TASK DETAILS:
Using the listing below, extract each line that has the word "paying" in it.

PROVIDED DATA:
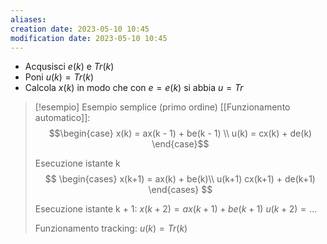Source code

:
 ```yaml
---
aliases: 
creation date: 2023-05-10 10:45
modification date: 2023-05-10 10:45
---
```


- Acqusisci $e(k)$ e $Tr(k)$
- Poni $u(k) = Tr(k)$
- Calcola $x(k)$ in modo che con $e = e(k)$ si abbia $u=Tr$

>[!esempio] Esempio semplice (primo ordine)
>[[Funzionamento automatico]]:
> $$\begin{case}
>x(k) = ax(k - 1) + be(k - 1) \\
>u(k) = cx(k) + de(k)
\end{case}$$
>
>Esecuzione istante k
>$$ \begin{cases}
>x(k+1) = ax(k) + be(k)\\
>u(k+1) cx(k+1) + de(k+1)
\end{cases} $$
>
>Esecuzione istante k + 1:
>$x(k+2) = ax(k+1) + be(k+1)$
>$u(k+2)= \dots$
>
>Funzionamento tracking:
> $u(k) = Tr(k)$
> 

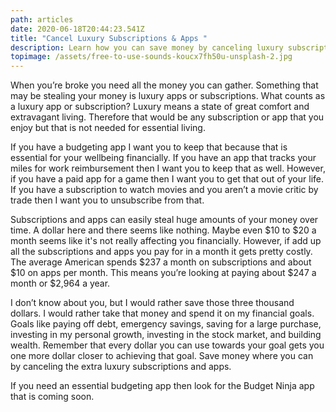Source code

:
 ```yaml
---
path: articles
date: 2020-06-18T20:44:23.541Z
title: "Cancel Luxury Subscriptions & Apps "
description: Learn how you can save money by canceling luxury subscriptions and apps
topimage: /assets/free-to-use-sounds-koucx7fh50u-unsplash-2.jpg
---
```

<!--StartFragment-->

When you’re broke you need all the money you can gather. Something that may be stealing your money is luxury apps or subscriptions. What counts as a luxury app or subscription? Luxury means a state of great comfort and extravagant living. Therefore that would be any subscription or app that you enjoy but that is not needed for essential living.

If you have a budgeting app I want you to keep that because that is essential for your wellbeing financially. If you have an app that tracks your miles for work reimbursement then I want you to keep that as well. However, if you have a paid app for a game then I want you to get that out of your life. If you have a subscription to watch movies and you aren’t a movie critic by trade then I want you to unsubscribe from that.

Subscriptions and apps can easily steal huge amounts of your money over time. A dollar here and there seems like nothing. Maybe even $10 to $20 a month seems like it's not really affecting you financially. However, if add up all the subscriptions and apps you pay for in a month it gets pretty costly. The average American spends $237 a month on subscriptions and about $10 on apps per month. This means you’re looking at paying about $247 a month or $2,964 a year.

I don’t know about you, but I would rather save those three thousand dollars. I would rather take that money and spend it on my financial goals. Goals like paying off debt, emergency savings, saving for a large purchase, investing in my personal growth, investing in the stock market, and building wealth. Remember that every dollar you can use towards your goal gets you one more dollar closer to achieving that goal. Save money where you can by canceling the extra luxury subscriptions and apps.

If you need an essential budgeting app then look for the Budget Ninja app that is coming soon. 

<!--EndFragment-->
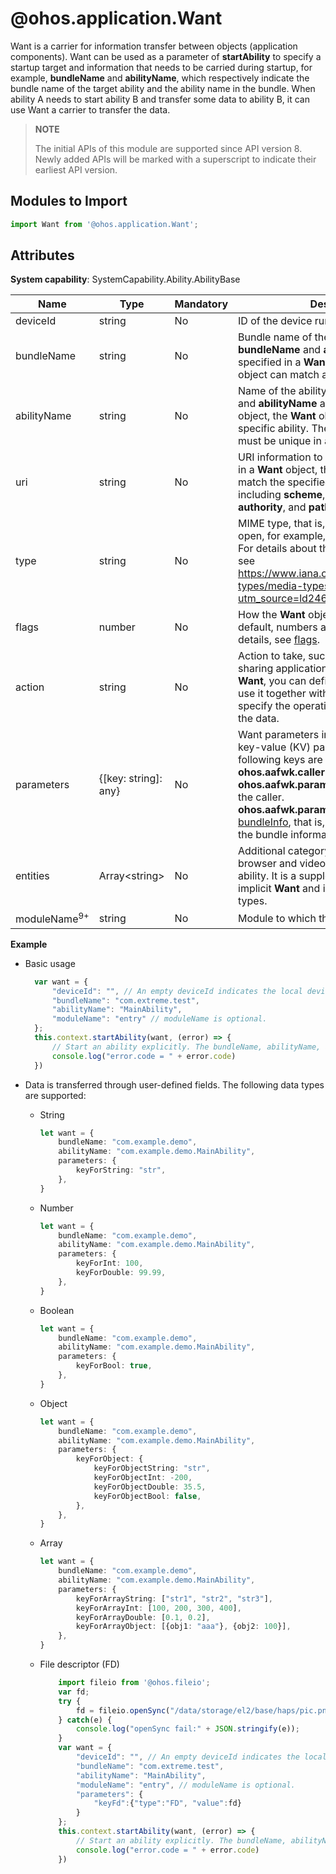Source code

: # @ohos.application.Want

Want is a carrier for information transfer between objects (application components). Want can be used as a parameter of **startAbility** to specify a startup target and information that needs to be carried during startup, for example, **bundleName** and **abilityName**, which respectively indicate the bundle name of the target ability and the ability name in the bundle. When ability A needs to start ability B and transfer some data to ability B, it can use Want a carrier to transfer the data.

> **NOTE**
>
> The initial APIs of this module are supported since API version 8. Newly added APIs will be marked with a superscript to indicate their earliest API version.

## Modules to Import

```ts
import Want from '@ohos.application.Want';
```

## Attributes

**System capability**: SystemCapability.Ability.AbilityBase

| Name       | Type                | Mandatory| Description                                                        |
| ----------- | -------------------- | ---- | ------------------------------------------------------------ |
| deviceId    | string               | No  | ID of the device running the ability.                               |
| bundleName   | string               | No  | Bundle name of the ability. If both **bundleName** and **abilityName** are specified in a **Want** object, the **Want** object can match a specific ability.|
| abilityName  | string               | No  | Name of the ability. If both **bundleName** and **abilityName** are specified in a **Want** object, the **Want** object can match a specific ability. The value of **abilityName** must be unique in an application.|
| uri          | string               | No  | URI information to match. If **uri** is specified in a **Want** object, the **Want** object will match the specified URI information, including **scheme**, **schemeSpecificPart**, **authority**, and **path**.|
| type         | string               | No  | MIME type, that is, the type of the file to open, for example, **text/xml** and **image/***. For details about the MIME type definition, see https://www.iana.org/assignments/media-types/media-types.xhtml?utm_source=ld246.com.  |
| flags        | number               | No  | How the **Want** object will be handled. By default, numbers are passed in. For details, see [flags](js-apis-ability-wantConstant.md#wantConstant.Flags).|
| action      | string               | No  | Action to take, such as viewing and sharing application details. In implicit **Want**, you can define this attribute and use it together with **uri** or **parameters** to specify the operation to be performed on the data.                          |
| parameters   | {[key: string]: any} | No  | Want parameters in the form of custom key-value (KV) pairs. By default, the following keys are carried:<br>**ohos.aafwk.callerPid**: PID of the caller.<br>**ohos.aafwk.param.callerToken**: token of the caller.<br>**ohos.aafwk.param.callerUid**: UID in [bundleInfo](js-apis-bundle-BundleInfo.md#bundleinfo-1), that is, the application UID in the bundle information.                                      |
| entities    | Array\<string>       | No  | Additional category information (such as browser and video player) of the target ability. It is a supplement to **action** in implicit **Want** and is used to filter ability types.                                   |
| moduleName<sup>9+</sup> | string | No   | Module to which the ability belongs.|

**Example**

- Basic usage

  ```ts
    var want = {
        "deviceId": "", // An empty deviceId indicates the local device.
        "bundleName": "com.extreme.test",
        "abilityName": "MainAbility",
        "moduleName": "entry" // moduleName is optional.
    };
    this.context.startAbility(want, (error) => {
        // Start an ability explicitly. The bundleName, abilityName, and moduleName parameters work together to uniquely identify an ability.
        console.log("error.code = " + error.code)
    })
  ```

- Data is transferred through user-defined fields. The following data types are supported:

    * String
        ```ts
        let want = {
            bundleName: "com.example.demo",
            abilityName: "com.example.demo.MainAbility",
            parameters: {
                keyForString: "str",
            },
        }
        ```
    * Number
        ```ts
        let want = {
            bundleName: "com.example.demo",
            abilityName: "com.example.demo.MainAbility",
            parameters: {
                keyForInt: 100,
                keyForDouble: 99.99,
            },
        }
        ```
    * Boolean
        ```ts
        let want = {
            bundleName: "com.example.demo",
            abilityName: "com.example.demo.MainAbility",
            parameters: {
                keyForBool: true,
            },
        }
        ```
    * Object
        ```ts
        let want = {
            bundleName: "com.example.demo",
            abilityName: "com.example.demo.MainAbility",
            parameters: {
                keyForObject: {
                    keyForObjectString: "str",
                    keyForObjectInt: -200,
                    keyForObjectDouble: 35.5,
                    keyForObjectBool: false,
                },
            },
        }
        ```
    * Array
        ```ts
        let want = {
            bundleName: "com.example.demo",
            abilityName: "com.example.demo.MainAbility",
            parameters: {
                keyForArrayString: ["str1", "str2", "str3"],
                keyForArrayInt: [100, 200, 300, 400],
                keyForArrayDouble: [0.1, 0.2],
                keyForArrayObject: [{obj1: "aaa"}, {obj2: 100}],
            },
        }
        ```
    * File descriptor (FD)
        ```ts
            import fileio from '@ohos.fileio';
            var fd;
            try {
                fd = fileio.openSync("/data/storage/el2/base/haps/pic.png");
            } catch(e) {
                console.log("openSync fail:" + JSON.stringify(e));
            }
            var want = {
                "deviceId": "", // An empty deviceId indicates the local device.
                "bundleName": "com.extreme.test",
                "abilityName": "MainAbility",
                "moduleName": "entry", // moduleName is optional.
                "parameters": {
                    "keyFd":{"type":"FD", "value":fd}
                }
            };
            this.context.startAbility(want, (error) => {
                // Start an ability explicitly. The bundleName, abilityName, and moduleName parameters work together to uniquely identify an ability.
                console.log("error.code = " + error.code)
            })
        ```

  <!--no_check-->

EXPECTED ANSWER:
Subscriptions and apps can easily steal huge amounts of your money over time. A dollar here and there seems like nothing. Maybe even $10 to $20 a month seems like it's not really affecting you financially. However, if add up all the subscriptions and apps you pay for in a month it gets pretty costly. The average American spends $237 a month on subscriptions and about $10 on apps per month. This means you’re looking at paying about $247 a month or $2,964 a year.
I don’t know about you, but I would rather save those three thousand dollars. I would rather take that money and spend it on my financial goals. Goals like paying off debt, emergency savings, saving for a large purchase, investing in my personal growth, investing in the stock market, and building wealth. Remember that every dollar you can use towards your goal gets you one more dollar closer to achieving that goal. Save money where you can by canceling the extra luxury subscriptions and apps.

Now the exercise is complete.